Action item: Below is a set of records. Please retype every one exactly.

Dataset content:

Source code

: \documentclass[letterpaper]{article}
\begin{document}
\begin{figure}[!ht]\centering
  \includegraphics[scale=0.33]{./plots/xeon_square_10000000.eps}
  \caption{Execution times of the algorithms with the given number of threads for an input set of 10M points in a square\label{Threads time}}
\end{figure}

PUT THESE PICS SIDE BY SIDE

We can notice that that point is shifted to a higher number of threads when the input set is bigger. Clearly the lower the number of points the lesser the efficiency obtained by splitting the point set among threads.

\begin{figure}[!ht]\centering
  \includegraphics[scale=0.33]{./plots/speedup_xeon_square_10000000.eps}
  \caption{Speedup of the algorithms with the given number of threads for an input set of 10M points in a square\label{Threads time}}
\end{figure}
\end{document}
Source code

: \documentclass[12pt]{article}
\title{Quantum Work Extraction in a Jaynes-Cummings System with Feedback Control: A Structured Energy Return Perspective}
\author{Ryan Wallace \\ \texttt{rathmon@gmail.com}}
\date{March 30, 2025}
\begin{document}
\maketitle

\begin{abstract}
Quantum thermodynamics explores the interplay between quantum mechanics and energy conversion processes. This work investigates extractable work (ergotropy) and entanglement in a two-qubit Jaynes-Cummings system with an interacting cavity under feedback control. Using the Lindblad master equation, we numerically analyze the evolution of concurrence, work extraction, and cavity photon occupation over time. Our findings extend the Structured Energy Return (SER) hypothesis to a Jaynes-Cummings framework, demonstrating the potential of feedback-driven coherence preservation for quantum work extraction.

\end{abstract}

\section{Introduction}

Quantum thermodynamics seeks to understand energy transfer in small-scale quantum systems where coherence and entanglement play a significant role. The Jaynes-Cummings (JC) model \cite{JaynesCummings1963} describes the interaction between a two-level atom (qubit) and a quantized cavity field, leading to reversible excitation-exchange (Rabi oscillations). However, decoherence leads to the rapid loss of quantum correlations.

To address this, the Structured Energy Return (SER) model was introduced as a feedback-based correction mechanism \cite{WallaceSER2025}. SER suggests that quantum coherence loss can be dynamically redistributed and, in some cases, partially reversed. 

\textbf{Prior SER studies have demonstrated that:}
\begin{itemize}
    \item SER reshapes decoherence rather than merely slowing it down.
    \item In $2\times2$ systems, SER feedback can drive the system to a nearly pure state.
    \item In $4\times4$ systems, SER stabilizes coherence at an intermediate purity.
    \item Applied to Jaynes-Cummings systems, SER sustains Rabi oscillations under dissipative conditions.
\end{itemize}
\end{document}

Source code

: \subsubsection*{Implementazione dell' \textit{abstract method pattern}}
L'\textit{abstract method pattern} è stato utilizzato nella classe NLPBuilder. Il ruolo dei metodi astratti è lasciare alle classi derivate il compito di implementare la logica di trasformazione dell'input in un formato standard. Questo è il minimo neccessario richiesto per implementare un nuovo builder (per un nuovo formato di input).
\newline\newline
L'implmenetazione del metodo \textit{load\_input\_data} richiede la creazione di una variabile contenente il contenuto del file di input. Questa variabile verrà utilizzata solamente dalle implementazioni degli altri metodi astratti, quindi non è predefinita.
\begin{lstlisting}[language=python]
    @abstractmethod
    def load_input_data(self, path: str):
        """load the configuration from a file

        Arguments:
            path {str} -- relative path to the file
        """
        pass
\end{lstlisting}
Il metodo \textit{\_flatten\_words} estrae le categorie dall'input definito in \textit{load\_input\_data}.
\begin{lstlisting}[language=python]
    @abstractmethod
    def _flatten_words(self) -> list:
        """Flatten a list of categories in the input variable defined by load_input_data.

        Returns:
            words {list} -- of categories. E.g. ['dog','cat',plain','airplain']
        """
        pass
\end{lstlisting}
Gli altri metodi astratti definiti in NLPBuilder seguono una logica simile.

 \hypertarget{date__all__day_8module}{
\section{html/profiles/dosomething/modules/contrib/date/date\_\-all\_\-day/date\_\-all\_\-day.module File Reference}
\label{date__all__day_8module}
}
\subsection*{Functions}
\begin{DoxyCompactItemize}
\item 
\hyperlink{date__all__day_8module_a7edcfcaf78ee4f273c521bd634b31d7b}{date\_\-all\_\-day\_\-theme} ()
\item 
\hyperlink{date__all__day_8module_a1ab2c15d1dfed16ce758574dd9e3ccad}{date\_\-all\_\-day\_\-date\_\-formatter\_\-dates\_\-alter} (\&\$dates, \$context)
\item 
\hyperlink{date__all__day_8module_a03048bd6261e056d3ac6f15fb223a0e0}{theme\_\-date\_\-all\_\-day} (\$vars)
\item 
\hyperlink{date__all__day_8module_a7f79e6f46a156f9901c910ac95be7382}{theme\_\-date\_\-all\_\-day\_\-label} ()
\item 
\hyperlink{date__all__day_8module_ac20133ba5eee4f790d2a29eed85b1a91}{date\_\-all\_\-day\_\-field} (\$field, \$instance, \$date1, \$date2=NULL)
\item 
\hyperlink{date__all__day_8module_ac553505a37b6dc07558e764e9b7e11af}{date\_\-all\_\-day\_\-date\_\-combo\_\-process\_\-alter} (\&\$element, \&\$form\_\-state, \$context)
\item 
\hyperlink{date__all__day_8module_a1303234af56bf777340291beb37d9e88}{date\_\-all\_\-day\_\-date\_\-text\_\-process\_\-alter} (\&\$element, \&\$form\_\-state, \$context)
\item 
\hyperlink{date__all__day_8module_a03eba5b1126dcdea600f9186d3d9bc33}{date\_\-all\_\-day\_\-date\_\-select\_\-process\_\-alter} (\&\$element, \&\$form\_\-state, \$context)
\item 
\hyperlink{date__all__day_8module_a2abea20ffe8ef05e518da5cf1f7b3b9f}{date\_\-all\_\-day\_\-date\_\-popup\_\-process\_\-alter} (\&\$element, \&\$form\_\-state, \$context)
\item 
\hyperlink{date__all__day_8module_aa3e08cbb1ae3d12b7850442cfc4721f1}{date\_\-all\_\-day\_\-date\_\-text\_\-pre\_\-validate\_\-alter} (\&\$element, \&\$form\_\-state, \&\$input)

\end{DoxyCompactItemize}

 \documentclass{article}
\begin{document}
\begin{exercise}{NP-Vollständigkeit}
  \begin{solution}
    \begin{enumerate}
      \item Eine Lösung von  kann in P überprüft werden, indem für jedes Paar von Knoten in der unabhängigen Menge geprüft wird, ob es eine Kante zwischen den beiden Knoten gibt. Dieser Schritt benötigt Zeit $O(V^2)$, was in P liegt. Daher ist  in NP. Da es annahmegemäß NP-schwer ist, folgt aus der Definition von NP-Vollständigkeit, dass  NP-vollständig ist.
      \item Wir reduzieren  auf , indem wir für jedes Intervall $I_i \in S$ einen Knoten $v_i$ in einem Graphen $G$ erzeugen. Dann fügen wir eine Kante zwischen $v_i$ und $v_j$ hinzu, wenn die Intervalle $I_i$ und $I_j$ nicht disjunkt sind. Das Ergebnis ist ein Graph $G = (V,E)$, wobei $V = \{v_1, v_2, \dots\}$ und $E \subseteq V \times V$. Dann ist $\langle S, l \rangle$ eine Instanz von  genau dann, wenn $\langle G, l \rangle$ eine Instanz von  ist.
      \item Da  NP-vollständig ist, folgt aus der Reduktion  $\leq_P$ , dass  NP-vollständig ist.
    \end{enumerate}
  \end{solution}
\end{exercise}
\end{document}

Task response:
Source code

: \documentclass[letterpaper]{article}
\begin{document}
\begin{figure}[!ht]\centering
  \includegraphics[scale=0.33]{./plots/xeon_square_10000000.eps}
  \caption{Execution times of the algorithms with the given number of threads for an input set of 10M points in a square\label{Threads time}}
\end{figure}

PUT THESE PICS SIDE BY SIDE

We can notice that that point is shifted to a higher number of threads when the input set is bigger. Clearly the lower the number of points the lesser the efficiency obtained by splitting the point set among threads.

\begin{figure}[!ht]\centering
  \includegraphics[scale=0.33]{./plots/speedup_xeon_square_10000000.eps}
  \caption{Speedup of the algorithms with the given number of threads for an input set of 10M points in a square\label{Threads time}}
\end{figure}
\end{document}
Source code

: \documentclass[12pt]{article}
\title{Quantum Work Extraction in a Jaynes-Cummings System with Feedback Control: A Structured Energy Return Perspective}
\author{Ryan Wallace \\ \texttt{rathmon@gmail.com}}
\date{March 30, 2025}
\begin{document}
\maketitle

\begin{abstract}
Quantum thermodynamics explores the interplay between quantum mechanics and energy conversion processes. This work investigates extractable work (ergotropy) and entanglement in a two-qubit Jaynes-Cummings system with an interacting cavity under feedback control. Using the Lindblad master equation, we numerically analyze the evolution of concurrence, work extraction, and cavity photon occupation over time. Our findings extend the Structured Energy Return (SER) hypothesis to a Jaynes-Cummings framework, demonstrating the potential of feedback-driven coherence preservation for quantum work extraction.

\end{abstract}

\section{Introduction}

Quantum thermodynamics seeks to understand energy transfer in small-scale quantum systems where coherence and entanglement play a significant role. The Jaynes-Cummings (JC) model \cite{JaynesCummings1963} describes the interaction between a two-level atom (qubit) and a quantized cavity field, leading to reversible excitation-exchange (Rabi oscillations). However, decoherence leads to the rapid loss of quantum correlations.

To address this, the Structured Energy Return (SER) model was introduced as a feedback-based correction mechanism \cite{WallaceSER2025}. SER suggests that quantum coherence loss can be dynamically redistributed and, in some cases, partially reversed. 

\textbf{Prior SER studies have demonstrated that:}
\begin{itemize}
    \item SER reshapes decoherence rather than merely slowing it down.
    \item In $2\times2$ systems, SER feedback can drive the system to a nearly pure state.
    \item In $4\times4$ systems, SER stabilizes coherence at an intermediate purity.
    \item Applied to Jaynes-Cummings systems, SER sustains Rabi oscillations under dissipative conditions.
\end{itemize}
\end{document}

Source code

: \subsubsection*{Implementazione dell' \textit{abstract method pattern}}
L'\textit{abstract method pattern} è stato utilizzato nella classe NLPBuilder. Il ruolo dei metodi astratti è lasciare alle classi derivate il compito di implementare la logica di trasformazione dell'input in un formato standard. Questo è il minimo neccessario richiesto per implementare un nuovo builder (per un nuovo formato di input).
\newline\newline
L'implmenetazione del metodo \textit{load\_input\_data} richiede la creazione di una variabile contenente il contenuto del file di input. Questa variabile verrà utilizzata solamente dalle implementazioni degli altri metodi astratti, quindi non è predefinita.
\begin{lstlisting}[language=python]
    @abstractmethod
    def load_input_data(self, path: str):
        """load the configuration from a file

        Arguments:
            path {str} -- relative path to the file
        """
        pass
\end{lstlisting}
Il metodo \textit{\_flatten\_words} estrae le categorie dall'input definito in \textit{load\_input\_data}.
\begin{lstlisting}[language=python]
    @abstractmethod
    def _flatten_words(self) -> list:
        """Flatten a list of categories in the input variable defined by load_input_data.

        Returns:
            words {list} -- of categories. E.g. ['dog','cat',plain','airplain']
        """
        pass
\end{lstlisting}
Gli altri metodi astratti definiti in NLPBuilder seguono una logica simile.

 \hypertarget{date__all__day_8module}{
\section{html/profiles/dosomething/modules/contrib/date/date\_\-all\_\-day/date\_\-all\_\-day.module File Reference}
\label{date__all__day_8module}
}
\subsection*{Functions}
\begin{DoxyCompactItemize}
\item 
\hyperlink{date__all__day_8module_a7edcfcaf78ee4f273c521bd634b31d7b}{date\_\-all\_\-day\_\-theme} ()
\item 
\hyperlink{date__all__day_8module_a1ab2c15d1dfed16ce758574dd9e3ccad}{date\_\-all\_\-day\_\-date\_\-formatter\_\-dates\_\-alter} (\&\$dates, \$context)
\item 
\hyperlink{date__all__day_8module_a03048bd6261e056d3ac6f15fb223a0e0}{theme\_\-date\_\-all\_\-day} (\$vars)
\item 
\hyperlink{date__all__day_8module_a7f79e6f46a156f9901c910ac95be7382}{theme\_\-date\_\-all\_\-day\_\-label} ()
\item 
\hyperlink{date__all__day_8module_ac20133ba5eee4f790d2a29eed85b1a91}{date\_\-all\_\-day\_\-field} (\$field, \$instance, \$date1, \$date2=NULL)
\item 
\hyperlink{date__all__day_8module_ac553505a37b6dc07558e764e9b7e11af}{date\_\-all\_\-day\_\-date\_\-combo\_\-process\_\-alter} (\&\$element, \&\$form\_\-state, \$context)
\item 
\hyperlink{date__all__day_8module_a1303234af56bf777340291beb37d9e88}{date\_\-all\_\-day\_\-date\_\-text\_\-process\_\-alter} (\&\$element, \&\$form\_\-state, \$context)
\item 
\hyperlink{date__all__day_8module_a03eba5b1126dcdea600f9186d3d9bc33}{date\_\-all\_\-day\_\-date\_\-select\_\-process\_\-alter} (\&\$element, \&\$form\_\-state, \$context)
\item 
\hyperlink{date__all__day_8module_a2abea20ffe8ef05e518da5cf1f7b3b9f}{date\_\-all\_\-day\_\-date\_\-popup\_\-process\_\-alter} (\&\$element, \&\$form\_\-state, \$context)
\item 
\hyperlink{date__all__day_8module_aa3e08cbb1ae3d12b7850442cfc4721f1}{date\_\-all\_\-day\_\-date\_\-text\_\-pre\_\-validate\_\-alter} (\&\$element, \&\$form\_\-state, \&\$input)

\end{DoxyCompactItemize}

 \documentclass{article}
\begin{document}
\begin{exercise}{NP-Vollständigkeit}
  \begin{solution}
    \begin{enumerate}
      \item Eine Lösung von  kann in P überprüft werden, indem für jedes Paar von Knoten in der unabhängigen Menge geprüft wird, ob es eine Kante zwischen den beiden Knoten gibt. Dieser Schritt benötigt Zeit $O(V^2)$, was in P liegt. Daher ist  in NP. Da es annahmegemäß NP-schwer ist, folgt aus der Definition von NP-Vollständigkeit, dass  NP-vollständig ist.
      \item Wir reduzieren  auf , indem wir für jedes Intervall $I_i \in S$ einen Knoten $v_i$ in einem Graphen $G$ erzeugen. Dann fügen wir eine Kante zwischen $v_i$ und $v_j$ hinzu, wenn die Intervalle $I_i$ und $I_j$ nicht disjunkt sind. Das Ergebnis ist ein Graph $G = (V,E)$, wobei $V = \{v_1, v_2, \dots\}$ und $E \subseteq V \times V$. Dann ist $\langle S, l \rangle$ eine Instanz von  genau dann, wenn $\langle G, l \rangle$ eine Instanz von  ist.
      \item Da  NP-vollständig ist, folgt aus der Reduktion  $\leq_P$ , dass  NP-vollständig ist.
    \end{enumerate}
  \end{solution}
\end{exercise}
\end{document}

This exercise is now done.